As propostas pretendem alterar o recente entendimento do Supremo Tribunal Federal (STF) de que réus condenados em segunda instância judicial já possam iniciar o cumprimento da pena, mesmo havendo a possibilidade de recorrer a cortes superiores. Conforme os projetos, a mudança promovida pelo STF afeta o princípio da presunção de inocência.

Foro privilegiado

Existem diversos projetos que tratam de foro de prerrogativa de função no Congresso. A tendência, depois da Lava Jato, é de extinção ou limitação do benefício, mas subsistem propostas que pretendem estender o foro, como a ex-presidentes e prefeitos.

Acordos de leniência

A medida provisória que permitiu à Advocacia-Geral da União (AGU) negociar diretamente acordos com empresas acusadas de corrupção caducou, mas existem propostas para “abrandar” as penas às empresas envolvidas em irregularidades. O novo ministro de Transparência, Fiscalização e Controle, Torquato Jardim, inclusive, defendeu a criação de uma nova lei para os acordos que, mesmo prevendo sanções, não leve as empresas “à falência”.

Lei da repatriação

O marco legal facilitou a repatriação de recursos mediante pagamento de multa, o que, segundo o MPF, atua no sentido contrário de combate à corrupção.

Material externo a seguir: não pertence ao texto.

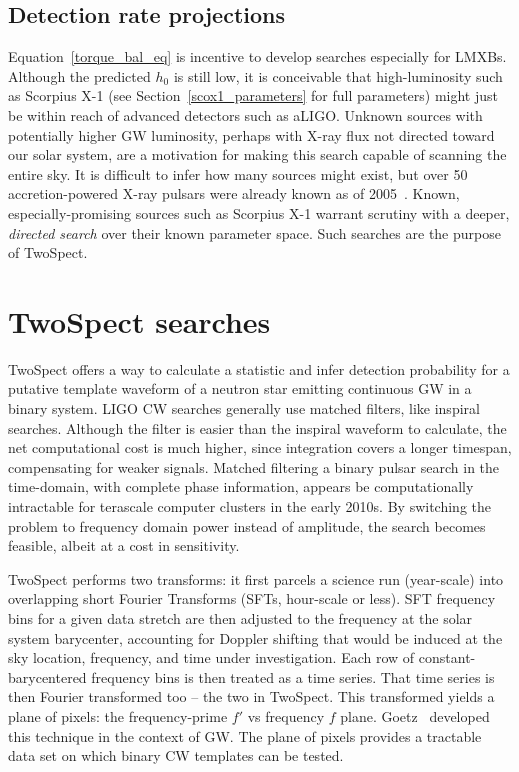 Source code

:             \subsection{Detection rate projections}
            \label{rate_projections}

Equation~\ref{torque_bal_eq} is incentive to develop searches especially for LMXBs.
Although the predicted $h_0$ is still low, it is conceivable that high-luminosity such as Scorpius X-1 (see Section~\ref{scox1_parameters} for full parameters) might just be within reach of advanced detectors such as aLIGO.
Unknown sources with potentially higher GW luminosity, perhaps with X-ray flux not directed toward our solar system, are a motivation for making this search capable of scanning the entire sky.
It is difficult to infer how many sources might exist, but over 50 accretion-powered X-ray pulsars were already known as of 2005~\cite{ManchesterATNF2005}.
Known, especially-promising sources such as Scorpius X-1 warrant scrutiny with a deeper, \textit{directed search} over their known parameter space.
Such searches are the purpose of TwoSpect.

        \section{TwoSpect searches}
        \label{all-sky}

TwoSpect offers a way to calculate a statistic and infer detection probability for a putative template waveform of a neutron star emitting continuous GW in a binary system.
LIGO CW searches generally use matched filters, like inspiral searches. 
Although the filter is easier than the inspiral waveform to calculate, the net computational cost is much higher, since integration covers a longer timespan, compensating for weaker signals. 
Matched filtering a binary pulsar search in the time-domain, with complete phase information, appears be computationally intractable for terascale computer clusters in the early 2010s. 
By switching the problem to frequency domain power instead of amplitude, the search becomes feasible, albeit at a cost in sensitivity.

TwoSpect performs two transforms: it first parcels a science run (year-scale) into overlapping short Fourier Transforms (SFTs, hour-scale or less).
SFT frequency bins for a given data stretch are then adjusted to the frequency at the solar system barycenter, accounting for Doppler shifting that would be induced at the sky location, frequency, and time under investigation.
Each row of constant-barycentered frequency bins is then treated as a time series.
That time series is then Fourier transformed too -- the two in TwoSpect.
This transformed yields a plane of pixels: the frequency-prime $f'$ vs frequency $f$ plane.
Goetz~\cite{GoetzThesis} developed this technique in the context of GW.
The plane of pixels provides a tractable data set on which binary CW templates can be tested.

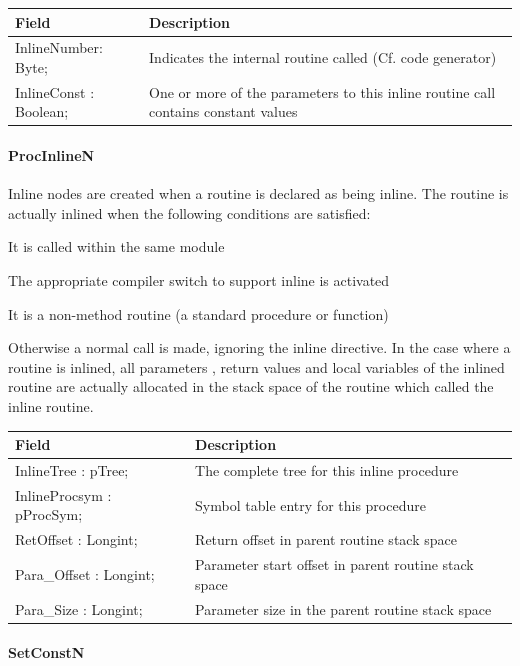 \documentclass [a4paper,12pt]{article}
\begin{document}
\begin{longtable}{|l|p{10cm}|}
\hline
Field   & Description \\
\hline
\endhead
\hline
\endfoot
\textsf{InlineNumber: Byte;}    &  Indicates the internal routine called (Cf. code generator) \\
\textsf{InlineConst : Boolean;} &
    One or more of the parameters to this inline routine call contains
    constant values
\label{tab25}
\end{longtable}

\paragraph{ProcInlineN}\mbox{}

Inline nodes are created when a routine is declared as being inline. The
routine is actually inlined when the following conditions are satisfied:

It is called within the same module

The appropriate compiler switch to support inline is activated

It is a non-method routine (a standard procedure or function)

Otherwise a normal call is made, ignoring the inline directive. In the case
where a routine is inlined, all parameters , return values and local
variables of the inlined routine are actually allocated in the stack space
of the routine which called the inline routine.

\begin{longtable}{|l|p{10cm}|}
\hline
Field   & Description \\
\hline
\endhead
\hline
\endfoot
\textsf{InlineTree : pTree;}&
    The complete tree for this inline procedure \\
\textsf{InlineProcsym : pProcSym;}&
    Symbol table entry for this procedure \\
\textsf{RetOffset : Longint;}&
    Return offset in parent routine stack space \\
\textsf{Para{\_}Offset : Longint;}&
    Parameter start offset in parent routine stack space \\
\textsf{Para{\_}Size : Longint;}&
    Parameter size in the parent routine stack space
\label{tab26}
\end{longtable}

\paragraph{SetConstN}\mbox{}
\end{document}
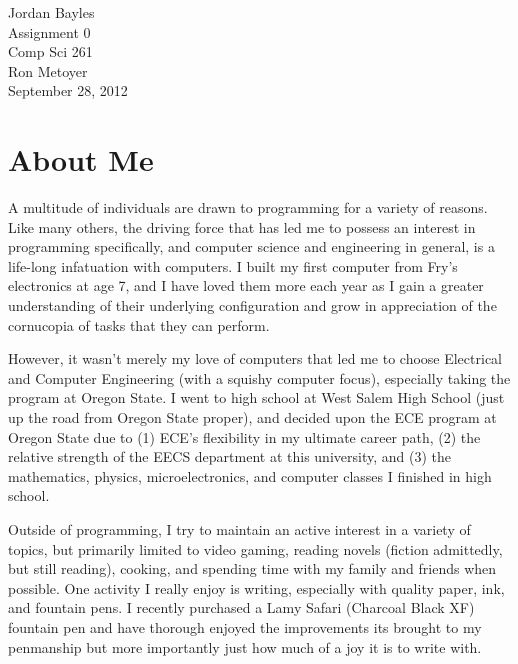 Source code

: \documentclass[12pt,letterpaper]{article}
\author{Jordan Bayles}
\title{}
\begin{document}

\begin{flushright}
Jordan Bayles \\
Assignment 0 \\
Comp Sci 261\\
Ron Metoyer \\
September 28, 2012
\end{flushright}

\section{About Me}

A multitude of individuals are drawn to programming for a variety of reasons.
Like many others, the driving force that has led me to possess an interest
in programming specifically, and computer science and engineering in general,
is a life-long infatuation with computers. I built my first computer from
Fry's electronics at age 7, and I have loved them more each year as I gain
a greater understanding of their underlying configuration and grow
in appreciation of the cornucopia of tasks that they can perform.

However, it wasn't merely my love of computers that led me to choose Electrical
and Computer Engineering (with a squishy computer focus), especially taking
the program at Oregon State. I went to high school at West Salem High School
(just up the road from Oregon State proper), and decided upon the ECE program
at Oregon State due to (1) ECE's flexibility in my ultimate career path, (2)
the relative strength of the EECS department at this university, and (3) the
mathematics, physics, microelectronics, and computer classes I finished in
high school.

Outside of programming, I try to maintain an active interest in a variety of
topics, but primarily limited to video gaming, reading novels (fiction admittedly,
but still reading), cooking, and spending time with my family and friends when
possible. One activity I really enjoy is writing, especially with quality paper,
ink, and fountain pens. I recently purchased a Lamy Safari (Charcoal Black XF)
fountain pen and have thorough enjoyed the improvements its brought to my
penmanship but more importantly just how much of a joy it is to write with.
\end{document}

Autor de projetos diz haver “má-fé” para desqualificar as propostas

O deputado federal Wadih Damous (PT-RJ, foto), que assina algumas das propostas apontadas como “pró-corrupção”, contrapõe as afirmações do Ministério Público Federal (MPF). Advogado, mestre em Direito Constitucional e ex-presidente da seccional da OAB do Rio de Janeiro, o parlamentar classifica como “má-fé” utilizar o momento atual para desqualificar iniciativas legislativas.

O petista defende, por exemplo, que réus só possam ser presos a partir do trânsito em julgado dos processos (condenação em última instância). “O projeto tem como objetivo reafirmar o princípio constitucional da presunção de inocência. A proposta não seria necessária se não houvesse a mudança de entendimento do Supremo, que reescreveu a Constituição, e não cabe a ele fazer isso. Cabe a ele interpretar o texto”, afirma.

Aperfeiçoar as delações

Damous também é o autor da matéria que trata de mudanças nos acordos de delação premiada. Para o deputado, ao contrário do que diz a crítica do MPF, a proposta tem como um dos objetivos proteger investigações . “Temos que adequar a lei aos preceitos constitucionais, aperfeiçoando o texto. Desrespeitando a Constituição, diversos acordos podem vir a ser anulados posteriormente, o que afeta o combate a corrupção”, diz.

O deputado do PT assina ainda uma proposta que estabelece a necessidade de análise prévia do impacto social e orçamentário dos projetos que tratam de criação de novos tipos penais, aumento de pena ou que tornem mais rigorosa a execução da pena. Segundo Damous, a iniciativa surgiu da sua percepção do errôneo “clamor punitivo” do Congresso, estimulado por setores da sociedade.

“Vejo ali centenas de projetos absurdos, há um sentimento de que o Direito Penal vai resolver todos os nossos problemas, e não é assim”, diz ele. “O que estamos tentando fazer é conter esse tipo de proposta, além de racionalizar o debate, mostrando os custos sociais e financeiros, com um debate prévio que conte com a participação de entidades e organizações da área.”